Another question raised by such test-or-no-test protocols: Might there be rape victims who are unnecessarily subjected to invasive evidence-gathering procedures who needn't be? It's not fun to go through that (I'm told), and in cases where it's clear from the get-go it's not necessary, maybe a lot of these women needn't go through the experience in the first place. Stranger rape is pretty rare, after all. If police were trained up front when rape-kit evidence might be pertinent to an investigation and when it's unnecessary, maybe you could chip away at the number of un-tested kits from that direction.
Finally, having mused over this recent spate of reporting on the topic, Grits should point out a related, recent article from the Washington Post that raises the fraught and difficult question looming over all these rape-kit backlog debates:
What happens when the results come back? Nothing simple, is the short answer. Houston's approach seems as reasonable as any:
Houston tried a different model. A hotline was set up and publicized, so that any victim who wanted information about their old kit could ask for it. Then, police and prosecutors combed through the CODIS hits and decided which cases actually had a chance of moving forward in the criminal justice system. Victims were notified only if their cases seemed “actionable.” “What’s at stake is the well-being and mental health of sexual assault victims,” says Noël Busch-Armendariz, a researcher who was involved in Houston’s process. “You never know where people are in their lives and what support systems they have or don’t have ready for them.”
Louisville, by contrast, notified every woman on the list her kit would be tested, even if there turned out to be no one else's DNA in the sample. "In Virginia," according to the Post, "this dilemma would ultimately pit police, prosecutors, advocates and lawmakers against one another, making the situation far more complicated than they ever intended.

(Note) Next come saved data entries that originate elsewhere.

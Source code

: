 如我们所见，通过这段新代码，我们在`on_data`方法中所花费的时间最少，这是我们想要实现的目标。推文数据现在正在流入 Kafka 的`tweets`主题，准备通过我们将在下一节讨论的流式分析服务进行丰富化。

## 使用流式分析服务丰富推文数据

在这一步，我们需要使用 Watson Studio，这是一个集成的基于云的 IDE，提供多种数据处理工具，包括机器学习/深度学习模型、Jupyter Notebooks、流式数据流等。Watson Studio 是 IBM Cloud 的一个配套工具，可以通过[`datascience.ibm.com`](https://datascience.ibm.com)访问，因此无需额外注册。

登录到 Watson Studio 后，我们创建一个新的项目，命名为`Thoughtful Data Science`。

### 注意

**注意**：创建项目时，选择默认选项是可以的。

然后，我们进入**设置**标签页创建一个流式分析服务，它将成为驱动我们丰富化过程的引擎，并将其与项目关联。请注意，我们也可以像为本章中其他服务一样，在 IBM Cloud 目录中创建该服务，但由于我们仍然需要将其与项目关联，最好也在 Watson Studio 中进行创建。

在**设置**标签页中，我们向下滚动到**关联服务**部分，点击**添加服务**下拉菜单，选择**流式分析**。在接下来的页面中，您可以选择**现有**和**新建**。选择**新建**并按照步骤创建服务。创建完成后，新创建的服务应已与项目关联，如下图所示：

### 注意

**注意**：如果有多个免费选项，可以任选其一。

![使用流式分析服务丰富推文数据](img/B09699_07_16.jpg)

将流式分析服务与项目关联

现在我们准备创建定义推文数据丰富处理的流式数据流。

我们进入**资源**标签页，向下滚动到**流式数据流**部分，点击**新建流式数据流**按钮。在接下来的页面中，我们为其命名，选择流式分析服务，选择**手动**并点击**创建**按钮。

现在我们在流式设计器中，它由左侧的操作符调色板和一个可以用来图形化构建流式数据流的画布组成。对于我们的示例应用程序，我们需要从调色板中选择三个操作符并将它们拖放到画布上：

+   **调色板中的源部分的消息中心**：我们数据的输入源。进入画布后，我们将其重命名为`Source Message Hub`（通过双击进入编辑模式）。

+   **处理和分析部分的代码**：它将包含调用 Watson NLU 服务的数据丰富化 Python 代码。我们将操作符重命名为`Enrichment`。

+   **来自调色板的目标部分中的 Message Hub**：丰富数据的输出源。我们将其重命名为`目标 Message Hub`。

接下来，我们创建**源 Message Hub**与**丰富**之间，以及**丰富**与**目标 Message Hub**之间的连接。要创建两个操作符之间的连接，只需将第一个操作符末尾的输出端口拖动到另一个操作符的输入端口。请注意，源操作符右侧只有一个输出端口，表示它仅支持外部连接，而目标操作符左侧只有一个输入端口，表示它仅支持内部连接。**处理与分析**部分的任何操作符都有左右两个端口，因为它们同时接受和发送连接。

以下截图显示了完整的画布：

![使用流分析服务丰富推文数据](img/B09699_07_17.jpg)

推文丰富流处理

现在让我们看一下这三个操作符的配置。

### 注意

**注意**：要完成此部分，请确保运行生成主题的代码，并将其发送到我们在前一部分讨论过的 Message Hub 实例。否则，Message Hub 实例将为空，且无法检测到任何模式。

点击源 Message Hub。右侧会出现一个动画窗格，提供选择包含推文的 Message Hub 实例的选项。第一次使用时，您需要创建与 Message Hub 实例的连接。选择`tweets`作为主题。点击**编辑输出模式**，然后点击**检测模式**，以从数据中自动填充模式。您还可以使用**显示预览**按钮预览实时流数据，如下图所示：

Everyone wanted to do the right thing for victims; there was just no way to know what that was."
Ironically, for a situation in which everyone wants to "do the right thing for victims," often victims opinions in the process are
either unsolicited or roundly ignored.
These are incredibly difficult questions which won't be resolved anytime soon. The USDOJ under the Trump Administration has issued a recommendation that every rape kit associated with a criminal complaint be tested, reported the Post, but law enforcement agencies on tight budgets likely will balk at truly unnecessary testing, especially if it becomes required in volume.
Your correspondent doesn't have solutions to these issues, but there's a growing urgency to confront them.